The learned judge heard the contentions of both the parties and analyzed the case asper the rules laid down in P. Vijayan vs. State of Kerala and Ors. reported in 2010 (2) SCC 1398, wherein it was held that, “Strong suspicion against the accused, if the matter remains in the region of suspicion, cannot take the place of proof of his guilt at the conclusion of the trial. But at the initial stage if there is a strong suspicion which leads the Court to think that there is ground for presuming that the accused has committed an offence then it is not open to the court to say that there is no sufficient ground for proceeding against the accused. The presumption of the guilt of the accused which is to be drawn at the initial stage is not in the sense of the law governing the trial of criminal cases in France where the accused is presumed to be guilty unless the contrary is proved. But it is only for the purpose of deciding prima facie whether the Court should proceed with the trial or not. If the evidence which the prosecutor proposes to adduce to prove the guilt of the accused even if fully accepted before it is challenged in cross-examination or rebutted by the defence evidence, if any, cannot show that the accused committed the offence, then there will be no sufficient ground for proceeding with the trial”
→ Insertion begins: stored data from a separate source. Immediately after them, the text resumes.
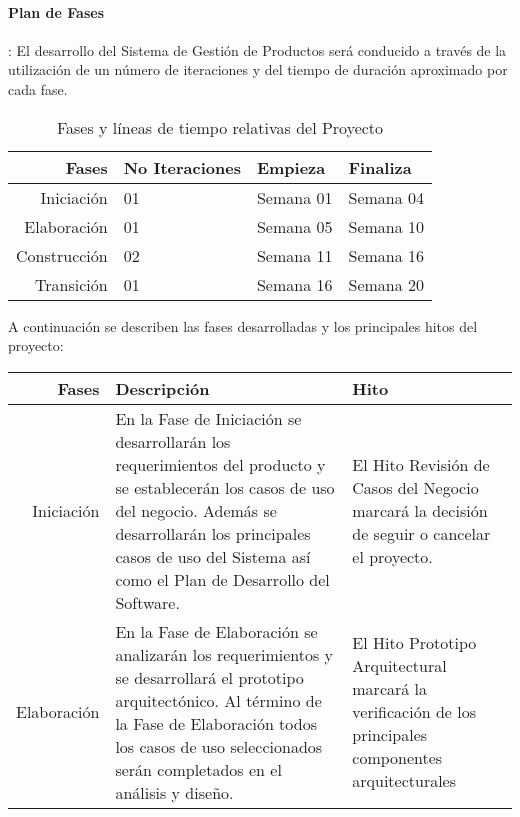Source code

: \documentclass[a4paper,11pt, spanish]{report}
\begin{document}
{{{{{{{{            \paragraph{Plan de Fases}: El desarrollo del Sistema de Gestión de Productos será conducido a través de la utilización de un número de iteraciones y del tiempo de duración aproximado por cada fase.
            {\renewcommand{\arraystretch}{1.7}%
            \noindent\begin{table}[H]
            \noindent\begin{tabularx}{\textwidth}{r|X|X|X}
            \textbf{{\large Fases}} & \textbf{{\large No Iteraciones}} & \textbf{{\large Empieza}} & \textbf{{\large Finaliza}} \\ \hline
            Iniciación & 01 & Semana 01 & Semana 04 \\ \hline
            Elaboración & 01 & Semana 05 & Semana 10 \\ \hline
            Construcción & 02 & Semana 11 & Semana 16 \\ \hline
            Transición & 01 & Semana 16 & Semana 20 \\ \hline
            \end{tabularx}
            \caption{Fases y líneas de tiempo relativas del Proyecto}
            \end {table}
                A continuación se describen las fases desarrolladas y los principales hitos del proyecto:
            {\renewcommand{\arraystretch}{1.5}%
            \noindent\begin{table}[H]
            \noindent\begin{tabularx}{\textwidth}{r|X|X}
            \textbf{{\large Fases}} & \textbf{{\large Descripción}} & \textbf{{\large Hito}} \\ \hline
            Iniciación & En la Fase de Iniciación se desarrollarán los requerimientos del producto y se establecerán los casos de uso del negocio. Además se desarrollarán los principales casos de uso del Sistema así como el Plan de Desarrollo del Software.  & El Hito Revisión de Casos del Negocio marcará la decisión de seguir o cancelar el proyecto.  \\ \hline
            Elaboración & En la Fase de Elaboración se analizarán los requerimientos y  se desarrollará el prototipo arquitectónico. Al término de la Fase de Elaboración todos los casos de uso seleccionados serán completados en el análisis y diseño.  & El Hito Prototipo Arquitectural marcará la verificación de los principales componentes arquitecturales \\ \hline

\end{tabularx}
\end{table}}}}}}}}}}}
\end{document}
The court also looked into the judgements in the case of Sajjan Kumar vs. Central Bureau of Investigation, JT 2010(10) SC 413 wherein it was held that, “Where the materials placed before the Court disclose grave suspicion against the accused which has not been properly explained, the Court will be fully justified in framing a charge and proceeding with the trial. If on the basis of the material on record, the Court could form an opinion that the accused might have committed offence, it can frame the charge, though for conviction the conclusion is required to be proved beyond reasonable doubt that the accused has committed the offence.” 

Applying these rationales, the court rejected the petition and decreed that, “What is required from the court is to sift and weigh the materials for the limited purpose of finding out whether or not a prima facie case for framing a charge against the accused has been made out. Even in a case of grave or strong suspicion charge can be framed. The court has to consider broad probabilities of the case, total effect of the evidence and the documents produced including basic infirmities, if any. If on the basis of the material on record, the court could form an opinion that the accused might have committed offence, it can frame the charge, but the court should not weigh the evidence as if it were holding trial. Accused can be discharged only when the charge is groundless. In my opinion, the learned Special Judge, SC/ST Act has taken into account all the relevant materials and passed the impugned order keeping in view the parameters laid down by the Apex Court in the aforesaid cases. Therefore, the submission of the counsel for the appellant that no charge was made out has no substance.”